**TRY IT:** The entries shown here must be retyped in full, with no pictures included.

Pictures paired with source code

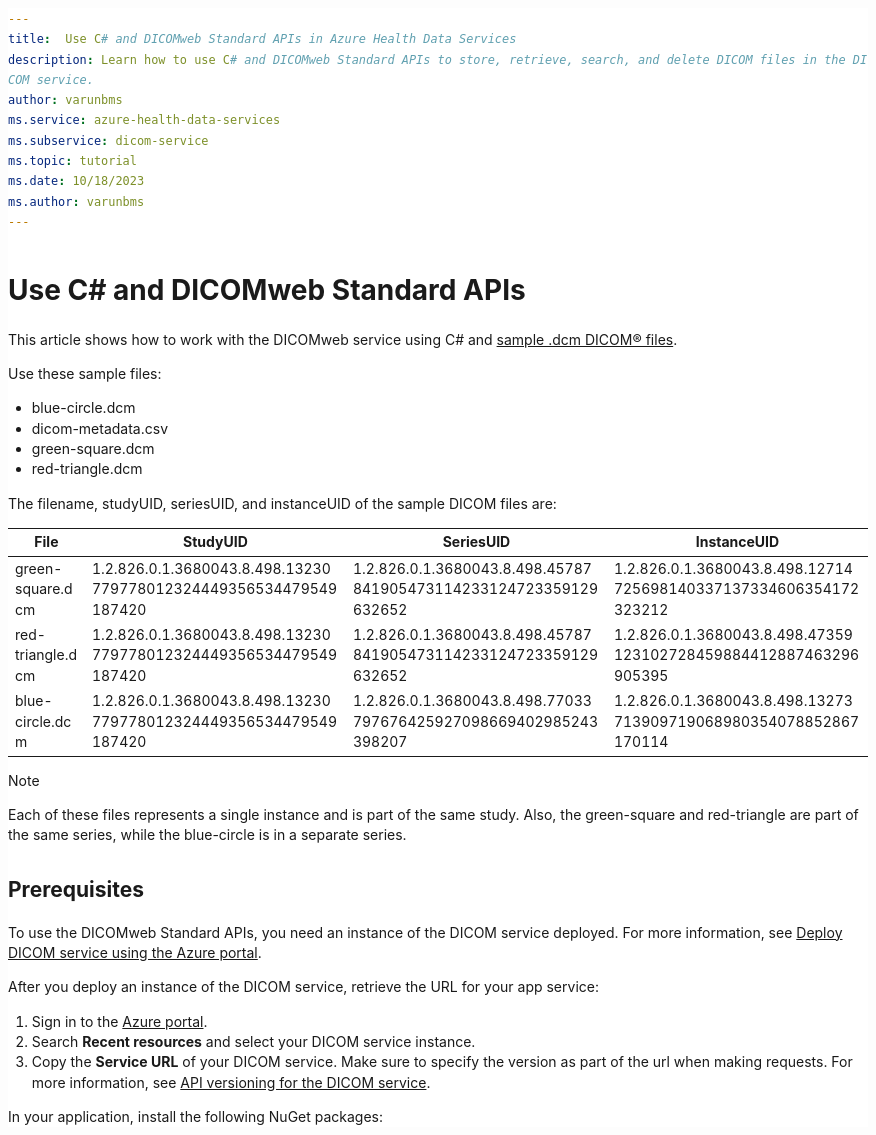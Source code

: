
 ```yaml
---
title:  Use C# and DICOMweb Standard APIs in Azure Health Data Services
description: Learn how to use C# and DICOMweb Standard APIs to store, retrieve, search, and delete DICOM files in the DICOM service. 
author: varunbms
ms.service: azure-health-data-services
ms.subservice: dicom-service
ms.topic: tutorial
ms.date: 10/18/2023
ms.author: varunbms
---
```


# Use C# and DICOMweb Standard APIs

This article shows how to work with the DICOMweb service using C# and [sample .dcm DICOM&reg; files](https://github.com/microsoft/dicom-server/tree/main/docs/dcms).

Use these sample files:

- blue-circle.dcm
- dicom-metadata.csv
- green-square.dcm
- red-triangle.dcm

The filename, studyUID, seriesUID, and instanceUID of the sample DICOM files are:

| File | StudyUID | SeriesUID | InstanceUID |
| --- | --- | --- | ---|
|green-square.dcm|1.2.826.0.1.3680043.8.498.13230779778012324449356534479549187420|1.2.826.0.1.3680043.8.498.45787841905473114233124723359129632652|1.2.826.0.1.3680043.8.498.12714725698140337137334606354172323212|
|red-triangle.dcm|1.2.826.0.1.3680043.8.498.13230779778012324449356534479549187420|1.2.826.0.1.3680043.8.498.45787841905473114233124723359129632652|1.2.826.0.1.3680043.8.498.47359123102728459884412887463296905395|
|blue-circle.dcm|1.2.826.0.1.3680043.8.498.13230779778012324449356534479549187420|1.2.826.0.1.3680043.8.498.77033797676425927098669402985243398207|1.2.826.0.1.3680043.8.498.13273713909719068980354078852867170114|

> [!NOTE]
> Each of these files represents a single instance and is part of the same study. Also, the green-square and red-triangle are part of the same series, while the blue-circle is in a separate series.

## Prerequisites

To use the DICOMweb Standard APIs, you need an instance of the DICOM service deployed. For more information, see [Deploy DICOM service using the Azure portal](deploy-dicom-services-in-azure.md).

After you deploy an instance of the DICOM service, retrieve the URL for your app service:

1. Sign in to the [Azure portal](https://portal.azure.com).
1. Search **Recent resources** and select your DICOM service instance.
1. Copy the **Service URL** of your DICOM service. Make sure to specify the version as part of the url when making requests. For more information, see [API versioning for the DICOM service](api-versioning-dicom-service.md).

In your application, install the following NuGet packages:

**SOLUTION FOR THIS TASK:**
Source code

:
 ```yaml
---
title:  Use C# and DICOMweb Standard APIs in Azure Health Data Services
description: Learn how to use C# and DICOMweb Standard APIs to store, retrieve, search, and delete DICOM files in the DICOM service. 
author: varunbms
ms.service: azure-health-data-services
ms.subservice: dicom-service
ms.topic: tutorial
ms.date: 10/18/2023
ms.author: varunbms
---
```


# Use C# and DICOMweb Standard APIs

This article shows how to work with the DICOMweb service using C# and [sample .dcm DICOM&reg; files](https://github.com/microsoft/dicom-server/tree/main/docs/dcms).

Use these sample files:

- blue-circle.dcm
- dicom-metadata.csv
- green-square.dcm
- red-triangle.dcm

The filename, studyUID, seriesUID, and instanceUID of the sample DICOM files are:

| File | StudyUID | SeriesUID | InstanceUID |
| --- | --- | --- | ---|
|green-square.dcm|1.2.826.0.1.3680043.8.498.13230779778012324449356534479549187420|1.2.826.0.1.3680043.8.498.45787841905473114233124723359129632652|1.2.826.0.1.3680043.8.498.12714725698140337137334606354172323212|
|red-triangle.dcm|1.2.826.0.1.3680043.8.498.13230779778012324449356534479549187420|1.2.826.0.1.3680043.8.498.45787841905473114233124723359129632652|1.2.826.0.1.3680043.8.498.47359123102728459884412887463296905395|
|blue-circle.dcm|1.2.826.0.1.3680043.8.498.13230779778012324449356534479549187420|1.2.826.0.1.3680043.8.498.77033797676425927098669402985243398207|1.2.826.0.1.3680043.8.498.13273713909719068980354078852867170114|

> [!NOTE]
> Each of these files represents a single instance and is part of the same study. Also, the green-square and red-triangle are part of the same series, while the blue-circle is in a separate series.

## Prerequisites

To use the DICOMweb Standard APIs, you need an instance of the DICOM service deployed. For more information, see [Deploy DICOM service using the Azure portal](deploy-dicom-services-in-azure.md).

After you deploy an instance of the DICOM service, retrieve the URL for your app service:

1. Sign in to the [Azure portal](https://portal.azure.com).
1. Search **Recent resources** and select your DICOM service instance.
1. Copy the **Service URL** of your DICOM service. Make sure to specify the version as part of the url when making requests. For more information, see [API versioning for the DICOM service](api-versioning-dicom-service.md).

In your application, install the following NuGet packages:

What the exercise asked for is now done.